[INPUT MATERIAL]
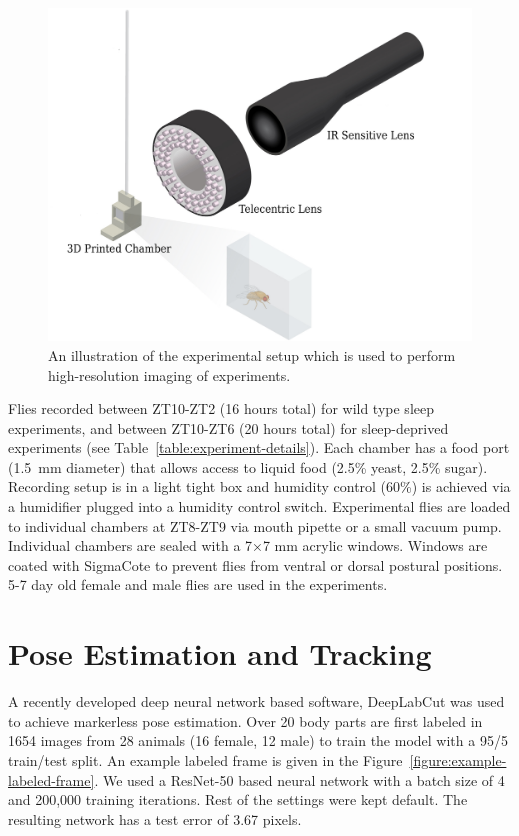 \begin{figure}[htb!]
	\centering
	\includegraphics[width=0.8\linewidth]{figures/ExperimentalSetup.pdf}
	\caption[An illustration of the experimental setup which is used to perform high-resolution imaging of experiments.]{An illustration of the experimental setup which is used to perform high-resolution imaging of experiments.\label{figure:experiment-setup}}
\end{figure}

Flies recorded between ZT10-ZT2 (16 hours total) for wild type sleep experiments, and between ZT10-ZT6 (20 hours total) for sleep-deprived experiments (see Table~\ref{table:experiment-details}).
Each chamber has a food port (1.5 mm diameter) that allows access to liquid food (2.5\% yeast, 2.5\% sugar).
Recording setup is in a light tight box and humidity control (60\%) is achieved via a humidifier plugged into a humidity control switch. Experimental flies are loaded to individual chambers at ZT8-ZT9 via mouth pipette or a small vacuum pump.
Individual chambers are sealed with a 7×7 mm acrylic windows.
Windows are coated with SigmaCote to prevent flies from ventral or dorsal postural positions. 5-7 day old female and male flies are used in the experiments.

\section{Pose Estimation and Tracking}
A recently developed deep neural network based software, DeepLabCut \citep{mathis_deeplabcut_2018} was used to achieve markerless pose estimation.
Over 20 body parts are first labeled in 1654 images from 28 animals (16 female, 12 male) to train the model with a 95/5 train/test split. An example labeled frame is given in the Figure~\ref{figure:example-labeled-frame}.
We used a ResNet-50 \citep{he_deep_2016} based neural network with a batch size of 4 and 200,000 training iterations.
Rest of the settings were kept default.
The resulting network has a test error of 3.67 pixels.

[EXERCISE INSTRUCTIONS] When repeating the material above, keep every line exact and drop all pictures.

[EXERCISE SOLUTION]
 \begin{figure}[htb!]
	\centering
	\includegraphics[width=0.8\linewidth]{figures/ExperimentalSetup.pdf}
	\caption[An illustration of the experimental setup which is used to perform high-resolution imaging of experiments.]{An illustration of the experimental setup which is used to perform high-resolution imaging of experiments.\label{figure:experiment-setup}}
\end{figure}

Flies recorded between ZT10-ZT2 (16 hours total) for wild type sleep experiments, and between ZT10-ZT6 (20 hours total) for sleep-deprived experiments (see Table~\ref{table:experiment-details}).
Each chamber has a food port (1.5 mm diameter) that allows access to liquid food (2.5\% yeast, 2.5\% sugar).
Recording setup is in a light tight box and humidity control (60\%) is achieved via a humidifier plugged into a humidity control switch. Experimental flies are loaded to individual chambers at ZT8-ZT9 via mouth pipette or a small vacuum pump.
Individual chambers are sealed with a 7×7 mm acrylic windows.
Windows are coated with SigmaCote to prevent flies from ventral or dorsal postural positions. 5-7 day old female and male flies are used in the experiments.

\section{Pose Estimation and Tracking}
A recently developed deep neural network based software, DeepLabCut \citep{mathis_deeplabcut_2018} was used to achieve markerless pose estimation.
Over 20 body parts are first labeled in 1654 images from 28 animals (16 female, 12 male) to train the model with a 95/5 train/test split. An example labeled frame is given in the Figure~\ref{figure:example-labeled-frame}.
We used a ResNet-50 \citep{he_deep_2016} based neural network with a batch size of 4 and 200,000 training iterations.
Rest of the settings were kept default.
The resulting network has a test error of 3.67 pixels.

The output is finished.